__WHAT THE TASK REQUIRES__: Each record must be written out again exactly. Skip any picture it contains.

[Opening MATERIAL SHOWN section]

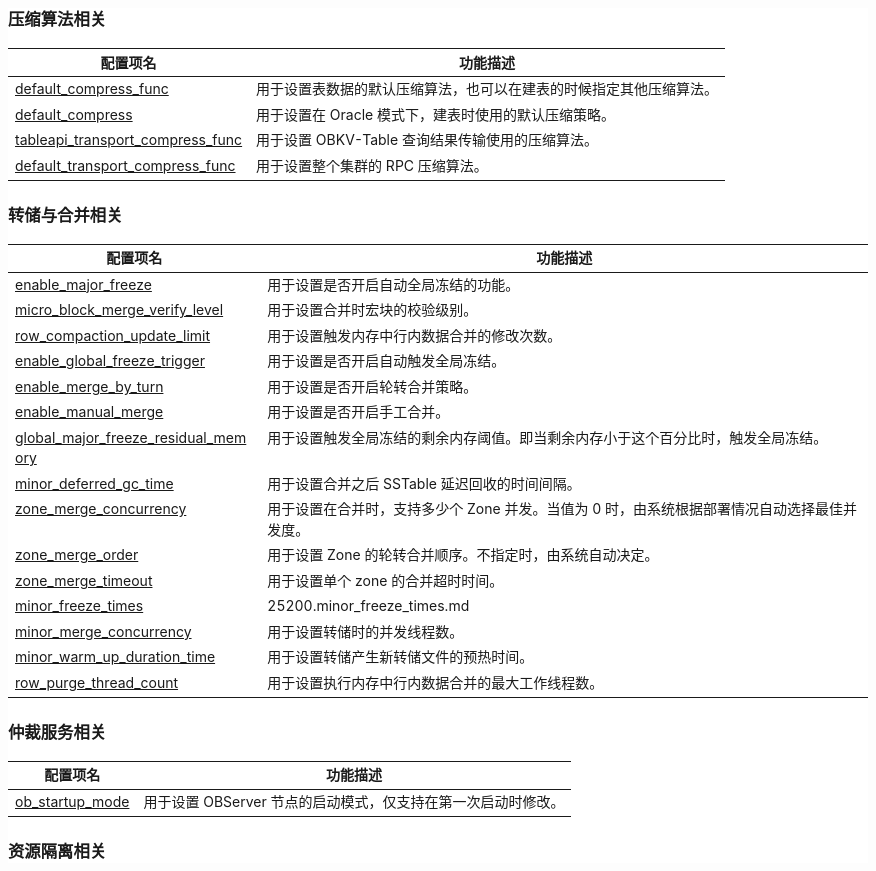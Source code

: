 
### 压缩算法相关

|                                      配置项名                                       |               功能描述                |
|---------------------------------------------------------------------------------|-----------------------------------|
| [default_compress_func](300.cluster-level-configuration-items/5100.default_compress_func.md)            | 用于设置表数据的默认压缩算法，也可以在建表的时候指定其他压缩算法。 |
| [default_compress](300.cluster-level-configuration-items/5000.default_compress.md)                 | 用于设置在 Oracle 模式下，建表时使用的默认压缩策略。    |
| [tableapi_transport_compress_func](300.cluster-level-configuration-items/22600.tableapi_transport_compress_func.md) | 用于设置 OBKV-Table 查询结果传输使用的压缩算法。      |
| [default_transport_compress_func](300.cluster-level-configuration-items/5300.default_transport_compress_func.md) | 用于设置整个集群的 RPC 压缩算法。 |

### 转储与合并相关

|                                        配置项名                                        |                功能描述                 |
|------------------------------------------------------------------------------------|-------------------------------------|
| [enable_major_freeze](300.cluster-level-configuration-items/7000.enable_major_freeze.md)                 | 用于设置是否开启自动全局冻结的功能。                  |
| [micro_block_merge_verify_level](300.cluster-level-configuration-items/14400.micro_block_merge_verify_level.md)      | 用于设置合并时宏块的校验级别。                     |
| [row_compaction_update_limit](300.cluster-level-configuration-items/18700.row_compaction_update_limit.md)         | 用于设置触发内存中行内数据合并的修改次数。               |
| [enable_global_freeze_trigger](300.cluster-level-configuration-items/6800.enable_global_freeze_trigger.md) | 用于设置是否开启自动触发全局冻结。 |
| [enable_merge_by_turn](300.cluster-level-configuration-items/7200.enable_merge_by_turn.md) | 用于设置是否开启轮转合并策略。 |
| [enable_manual_merge](300.cluster-level-configuration-items/7100.enable_manual_merge.md) | 用于设置是否开启手工合并。 |
| [global_major_freeze_residual_memory](300.cluster-level-configuration-items/10000.global_major_freeze_residual_memory.md) | 用于设置触发全局冻结的剩余内存阈值。即当剩余内存小于这个百分比时，触发全局冻结。 |
| [minor_deferred_gc_time](300.cluster-level-configuration-items/14800.minor_deferred_gc_time.md) | 用于设置合并之后 SSTable 延迟回收的时间间隔。 |
| [zone_merge_concurrency](300.cluster-level-configuration-items/25400.zone_merge_concurrency.md) | 用于设置在合并时，支持多少个 Zone 并发。当值为 0 时，由系统根据部署情况自动选择最佳并发度。 |
| [zone_merge_order](300.cluster-level-configuration-items/25500.zone_merge_order.md) | 用于设置 Zone 的轮转合并顺序。不指定时，由系统自动决定。 |
| [zone_merge_timeout](300.cluster-level-configuration-items/25600.zone_merge_timeout.md) | 用于设置单个 zone 的合并超时时间。 |
| [minor_freeze_times](300.cluster-level-configuration-items/14900.minor_freeze_times.md) | 25200.minor_freeze_times.md |
| [minor_merge_concurrency](300.cluster-level-configuration-items/15000.minor_merge_concurrency.md) | 用于设置转储时的并发线程数。 |
| [minor_warm_up_duration_time](300.cluster-level-configuration-items/15100.minor_warm_up_duration_time.md) | 用于设置转储产生新转储文件的预热时间。 |
| [row_purge_thread_count](300.cluster-level-configuration-items/18800.row_purge_thread_count.md) | 用于设置执行内存中行内数据合并的最大工作线程数。 |

### 仲裁服务相关

| 配置项名 | 功能描述 |
|---------|---------|
|[ob_startup_mode](300.cluster-level-configuration-items/16400.ob_startup_mode.md)| 用于设置 OBServer 节点的启动模式，仅支持在第一次启动时修改。 |

### 资源隔离相关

[Closing MATERIAL SHOWN section]

__ANSWER BELOW__:
Source code

: 
### 压缩算法相关

|                                      配置项名                                       |               功能描述                |
|---------------------------------------------------------------------------------|-----------------------------------|
| [default_compress_func](300.cluster-level-configuration-items/5100.default_compress_func.md)            | 用于设置表数据的默认压缩算法，也可以在建表的时候指定其他压缩算法。 |
| [default_compress](300.cluster-level-configuration-items/5000.default_compress.md)                 | 用于设置在 Oracle 模式下，建表时使用的默认压缩策略。    |
| [tableapi_transport_compress_func](300.cluster-level-configuration-items/22600.tableapi_transport_compress_func.md) | 用于设置 OBKV-Table 查询结果传输使用的压缩算法。      |
| [default_transport_compress_func](300.cluster-level-configuration-items/5300.default_transport_compress_func.md) | 用于设置整个集群的 RPC 压缩算法。 |

### 转储与合并相关

|                                        配置项名                                        |                功能描述                 |
|------------------------------------------------------------------------------------|-------------------------------------|
| [enable_major_freeze](300.cluster-level-configuration-items/7000.enable_major_freeze.md)                 | 用于设置是否开启自动全局冻结的功能。                  |
| [micro_block_merge_verify_level](300.cluster-level-configuration-items/14400.micro_block_merge_verify_level.md)      | 用于设置合并时宏块的校验级别。                     |
| [row_compaction_update_limit](300.cluster-level-configuration-items/18700.row_compaction_update_limit.md)         | 用于设置触发内存中行内数据合并的修改次数。               |
| [enable_global_freeze_trigger](300.cluster-level-configuration-items/6800.enable_global_freeze_trigger.md) | 用于设置是否开启自动触发全局冻结。 |
| [enable_merge_by_turn](300.cluster-level-configuration-items/7200.enable_merge_by_turn.md) | 用于设置是否开启轮转合并策略。 |
| [enable_manual_merge](300.cluster-level-configuration-items/7100.enable_manual_merge.md) | 用于设置是否开启手工合并。 |
| [global_major_freeze_residual_memory](300.cluster-level-configuration-items/10000.global_major_freeze_residual_memory.md) | 用于设置触发全局冻结的剩余内存阈值。即当剩余内存小于这个百分比时，触发全局冻结。 |
| [minor_deferred_gc_time](300.cluster-level-configuration-items/14800.minor_deferred_gc_time.md) | 用于设置合并之后 SSTable 延迟回收的时间间隔。 |
| [zone_merge_concurrency](300.cluster-level-configuration-items/25400.zone_merge_concurrency.md) | 用于设置在合并时，支持多少个 Zone 并发。当值为 0 时，由系统根据部署情况自动选择最佳并发度。 |
| [zone_merge_order](300.cluster-level-configuration-items/25500.zone_merge_order.md) | 用于设置 Zone 的轮转合并顺序。不指定时，由系统自动决定。 |
| [zone_merge_timeout](300.cluster-level-configuration-items/25600.zone_merge_timeout.md) | 用于设置单个 zone 的合并超时时间。 |
| [minor_freeze_times](300.cluster-level-configuration-items/14900.minor_freeze_times.md) | 25200.minor_freeze_times.md |
| [minor_merge_concurrency](300.cluster-level-configuration-items/15000.minor_merge_concurrency.md) | 用于设置转储时的并发线程数。 |
| [minor_warm_up_duration_time](300.cluster-level-configuration-items/15100.minor_warm_up_duration_time.md) | 用于设置转储产生新转储文件的预热时间。 |
| [row_purge_thread_count](300.cluster-level-configuration-items/18800.row_purge_thread_count.md) | 用于设置执行内存中行内数据合并的最大工作线程数。 |

### 仲裁服务相关

| 配置项名 | 功能描述 |
|---------|---------|
|[ob_startup_mode](300.cluster-level-configuration-items/16400.ob_startup_mode.md)| 用于设置 OBServer 节点的启动模式，仅支持在第一次启动时修改。 |

### 资源隔离相关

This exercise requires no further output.